La verità sostanziale del caso Cucchi la conosciamo tutti: c’è un colpevole che si chiama Stato, perché uno Stato che prende in consegna un cittadino e poi se lo ritrova morto per incuria, beh, è uno stato colpevole e da Terzo mondo. Colpevole, di conseguenza, è oggettivamente l’intera filiera che ha riguardato la vicenda di Stefano Cucchi: si parte dal carabiniere che nel verbale d’arresto non trascrive i dati di Cucchi ma, per sbaglio, trascrive quelli di un albanese senza fissa dimora, e impedisce così che il detenuto possa fruire degli arresti domiciliari; ci sono i carabinieri che secondo la perizia possono aver picchiato Stefano Cucchi nei sotterranei del tribunale, o che, sempre secondo le perizie, possono anche non averlo fatto, perché il ragazzo era già malmesso di suo ed era già stato più volte al pronto soccorso per via della vita che conduceva da spacciatore acclarato; c’è, poi, il giudice che in ogni caso non si accorse di nulla nonostante le ecchimosi e le tumefazioni che il ragazzo già presentava; c’è il medico di Regina Coeli secondo il quale il detenuto era improbabilmente «caduto dalle scale», come del resto gli aveva raccontato Stefano stesso; e c’è naturalmente tutto il personale medico che cedette con sciatteria alle riluttanze di Cucchi, il quale rifiutava le cure (faceva lo sciopero della fame e respingeva le flebo, anche se era ipoglicemico) talché i medici neppure si accorsero che quella specie di scheletro vivente, che all’arresto pesava 43 chili nonostante fosse alto 1 e 76, in punto di morte era ormai ridotto a 37 chili. Fanno parte della filiera anche i regolamenti stupidi e le burocrazie ottuse: quelle che hanno impedito all’avvocato della famiglia di arrivare per tempo - Cucchi ne ebbe uno d’ufficio - e quelle che impedirono alla famiglia di vedere Stefano sino al lunedì della sua morte.
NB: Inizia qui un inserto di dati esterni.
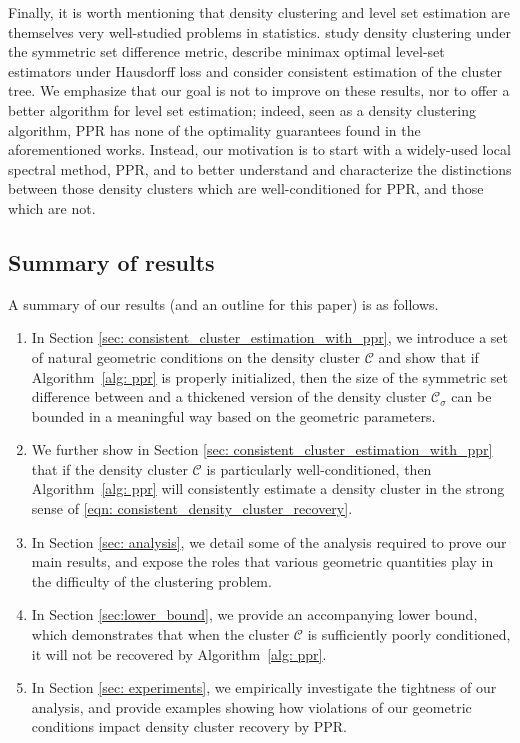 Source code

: \documentclass[11pt,twoside]{article}
\theoremstyle{definition}
\newcommand{\1}{\mathbbm{1}}
\newcommand{\Cset}{\mathcal{C}}
\newcommand{\Csig}{\Cset_{\sigma}}
\newcommand{\Cest}{\widehat{C}}
\begin{document}
Finally, it is worth mentioning that density clustering and level set estimation
are themselves very well-studied problems in statistics. \citet{polonik1995,
  rigollet2009} study density clustering under the symmetric set difference
metric, \citet{tsybakov1997,singh2009} describe minimax optimal level-set
estimators under Hausdorff loss and
\citet{hartigan1981,chaudhuri2010,balakrishnan2013,kpotufe11} consider
consistent estimation of the cluster tree. We emphasize that our goal is
not to improve on these results, nor to offer a better algorithm for level set
estimation; indeed, seen as a density clustering algorithm, PPR has none 
of the optimality guarantees found in the aforementioned works. Instead, our
motivation is to start with a widely-used local spectral method, PPR, and to
better understand and characterize the distinctions between those density 
clusters which are well-conditioned for PPR, and those which are not.  

\subsection{Summary of results}

A summary of our results (and an outline for this paper) is as follows. 

\begin{enumerate}
\item In Section \ref{sec: consistent_cluster_estimation_with_ppr}, we introduce 
  a set of natural geometric conditions on the density cluster $\Cset$
  and show that if Algorithm~\ref{alg: ppr} is properly initialized, then the size of
  the symmetric set difference between \smash{$\Cest$} and a thickened version
  of the density cluster $\Csig$ can be bounded in a meaningful way based on the
  geometric parameters. 
	
\item We further show in Section \ref{sec:
    consistent_cluster_estimation_with_ppr} that if the density cluster  
  $\Cset$ is particularly well-conditioned, then Algorithm~\ref{alg: ppr} 
  will consistently estimate a density cluster in the strong sense of
  \eqref{eqn: consistent_density_cluster_recovery}.   
	
\item In Section \ref{sec: analysis}, we detail some of the analysis required to 
  prove our main results, and expose the roles that various geometric quantities 
  play in the difficulty of the clustering problem.  
  
\item In Section \ref{sec:lower_bound}, we provide an accompanying lower bound,
  which demonstrates that when the cluster $\Cset$ is sufficiently poorly
  conditioned, it will not be recovered by Algorithm~\ref{alg: ppr}. 
	
\item In Section \ref{sec: experiments}, we empirically investigate the
  tightness of our analysis, and provide examples showing how violations of our  
  geometric conditions impact density cluster recovery by PPR.
\end{enumerate}
\end{document}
Tutto questo, e altro, compone l’imperdonabile colpa di uno Stato che forse non ha ucciso Cucchi, ma l’ha accompagnato indifferente a morire. Cambia poco, per una famiglia e, nel nostro piccolo, per la nostra rabbia. Cambia poco anche se lo Stato ha già riconosciuto la sua colpa: la struttura ospedaliera che ha lasciato morire Stefano ha già risarcito la famiglia con un milione e 340mila euro, e altre cause probabilmente seguiranno. Giustamente. Ma la responsabilità penale è un’altra cosa. Quello che è mancato, nel processo, è un singolo atto compiuto o non compiuto che abbia verosimilmente causato la morte di Stefano Cucchi. Sono mancate le responsabilità personali che permettessero a un giudice di dire «tu sei un omicida» a una guardia, a un giudice, a un medico o a un infermiere: al di là di ogni ragionevole dubbio, come si dice. Ma la rabbia e il dolore, dei dubbi, non sanno che farsene.